Als der aus Shanghai zugeschaltete Chef der europäischen Handelskammer über Menschenrechte in China sprechen will, bricht die Internetverbindung ab.

Einfach abgeschaltet: die europäische Frage nach den Menschenrechten Foto: Steinach/imago

Peking taz Bei den Online-Sitzungen des Europaparlaments ist es am Montag um die Handelsbeziehungen zu China gegangen. Denn europäische Firmen in der Volksrepublik sind zunehmend ernüchtert, schließlich werden sie durch staatliche Marktverzerrung und fehlenden Eigentumsschutz von der heimischen Konkurrenz überholt. Und Abgeordnete fragten auch nach den Menschenrechtsverletzungen: Wie sieht es mit der Zwangsarbeit Hunderttausender Uiguren in Xinjiang aus? Schuften sie in den Internierungslagern auch für europäische Zulieferer?

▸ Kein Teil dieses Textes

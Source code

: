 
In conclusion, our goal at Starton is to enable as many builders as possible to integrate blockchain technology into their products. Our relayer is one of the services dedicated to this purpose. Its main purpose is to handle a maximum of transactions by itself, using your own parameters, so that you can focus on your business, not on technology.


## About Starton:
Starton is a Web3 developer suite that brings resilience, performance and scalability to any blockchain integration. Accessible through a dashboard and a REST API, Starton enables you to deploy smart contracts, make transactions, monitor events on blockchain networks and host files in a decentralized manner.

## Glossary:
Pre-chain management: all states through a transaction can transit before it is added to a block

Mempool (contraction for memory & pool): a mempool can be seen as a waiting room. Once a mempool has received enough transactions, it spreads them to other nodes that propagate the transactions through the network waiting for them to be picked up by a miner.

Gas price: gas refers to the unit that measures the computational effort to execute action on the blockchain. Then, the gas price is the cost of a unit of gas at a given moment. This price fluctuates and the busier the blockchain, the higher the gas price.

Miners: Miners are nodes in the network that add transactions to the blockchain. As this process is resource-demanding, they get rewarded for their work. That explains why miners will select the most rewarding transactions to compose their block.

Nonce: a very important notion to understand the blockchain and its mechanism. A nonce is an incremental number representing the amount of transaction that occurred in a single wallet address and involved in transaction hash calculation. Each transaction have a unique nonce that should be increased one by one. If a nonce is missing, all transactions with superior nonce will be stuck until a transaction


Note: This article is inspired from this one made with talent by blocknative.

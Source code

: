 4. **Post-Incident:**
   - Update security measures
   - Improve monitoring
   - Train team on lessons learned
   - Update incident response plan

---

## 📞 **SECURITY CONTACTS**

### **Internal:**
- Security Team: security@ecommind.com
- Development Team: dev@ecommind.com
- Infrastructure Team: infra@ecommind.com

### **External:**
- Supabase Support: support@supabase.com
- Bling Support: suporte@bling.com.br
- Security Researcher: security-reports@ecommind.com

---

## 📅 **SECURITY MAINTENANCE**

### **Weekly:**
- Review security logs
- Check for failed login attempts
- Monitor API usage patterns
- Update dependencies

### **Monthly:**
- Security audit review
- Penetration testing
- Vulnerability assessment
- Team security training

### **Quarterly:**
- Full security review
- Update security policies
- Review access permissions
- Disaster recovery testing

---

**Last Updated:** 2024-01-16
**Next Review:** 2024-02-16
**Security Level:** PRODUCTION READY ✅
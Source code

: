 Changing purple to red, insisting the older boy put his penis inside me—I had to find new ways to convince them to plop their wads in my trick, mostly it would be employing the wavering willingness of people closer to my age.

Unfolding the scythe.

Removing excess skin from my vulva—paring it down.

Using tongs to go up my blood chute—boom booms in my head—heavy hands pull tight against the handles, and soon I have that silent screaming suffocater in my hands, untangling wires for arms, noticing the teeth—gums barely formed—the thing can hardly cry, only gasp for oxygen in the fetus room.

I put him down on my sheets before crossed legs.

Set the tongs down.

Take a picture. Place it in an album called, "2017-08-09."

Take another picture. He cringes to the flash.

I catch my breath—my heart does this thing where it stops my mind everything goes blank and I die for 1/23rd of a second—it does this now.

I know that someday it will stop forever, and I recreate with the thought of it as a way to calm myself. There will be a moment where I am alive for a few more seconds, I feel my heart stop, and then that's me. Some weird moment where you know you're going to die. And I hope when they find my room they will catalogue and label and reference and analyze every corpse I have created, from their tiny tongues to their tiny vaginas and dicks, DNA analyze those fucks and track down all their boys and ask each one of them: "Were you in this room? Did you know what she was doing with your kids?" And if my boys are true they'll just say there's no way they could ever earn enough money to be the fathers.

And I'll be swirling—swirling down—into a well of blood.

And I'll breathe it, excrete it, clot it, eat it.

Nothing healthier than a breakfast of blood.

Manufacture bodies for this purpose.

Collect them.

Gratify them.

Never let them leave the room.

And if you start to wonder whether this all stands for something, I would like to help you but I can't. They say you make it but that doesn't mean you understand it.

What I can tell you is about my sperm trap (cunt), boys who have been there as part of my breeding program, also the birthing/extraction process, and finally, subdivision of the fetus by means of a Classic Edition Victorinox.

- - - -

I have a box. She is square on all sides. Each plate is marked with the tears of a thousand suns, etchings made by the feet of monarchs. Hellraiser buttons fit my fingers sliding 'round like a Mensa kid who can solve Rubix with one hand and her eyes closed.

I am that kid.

Als Experte aus Shanghai zugeschaltet war Jörg Wuttke, Leiter der europäischen Handelskammer in China. Er kann gut mit den KP-Kadern, doch redet er auch Tacheles. Er spricht über Chinas Versprechen der Klimaneutralität wie des Schutzes geistigen Eigentums. Doch als er sagt „Und nun zur Menschenrechtsproblematik …“, wird er prompt vom Internet abgeschnitten. Alle Verbindungsversuche scheitern.

Wer nicht mit Chinas Sicherheitsapparat vertraut ist, mag das für einen ärgerlichen Zufall halten. Auch viele EU-Abgeordnete scheinen zunächst eine instabile WLAN-Verbindung zu vermuten.

Als Korrespondent in Peking hingegen glaubt man längst an keine Zufälle mehr. Denn dafür häufen sie sich zu stark: Just zehn Sekunden vor der geplanten TV-Schalte bricht die Verbindung ab, ausgerechnet während wichtiger Parteitreffen werden alle VPN-Tunnel trockengelegt – jene Software, die man benötigt, um in China gesperrte Webseiten wie Google, Twitter oder die New York Times aufzurufen.

Chinas Regime führt ungeniert seine Zensur vor – live

Unter dem jetzigen Parteichef Xi Jinping gibt sich Peking nicht mal mehr die Mühe, die massive Unterdrückung der Meinungsfreiheit zu tarnen. Doch dass Chinas Regime nun auch im Europapaparlament sein wahres Gesicht so offen präsentiert, entbehrt nicht einer gewissen Ironie.

„Mir ist das noch nie passiert“, sagt der mundtot gemachte Handelskammerpräsident Wuttke am Dienstag. „Es zeigt anscheinend die gestiegene Nervosität – doch das live den Abgeordneten vorzuführen, war sicher kontraproduktiv.“

Denn die Volksvertreter dürften sich nun erst recht fragen, ob man mit China wirklich uneingeschränkt Geschäfte machen sollte.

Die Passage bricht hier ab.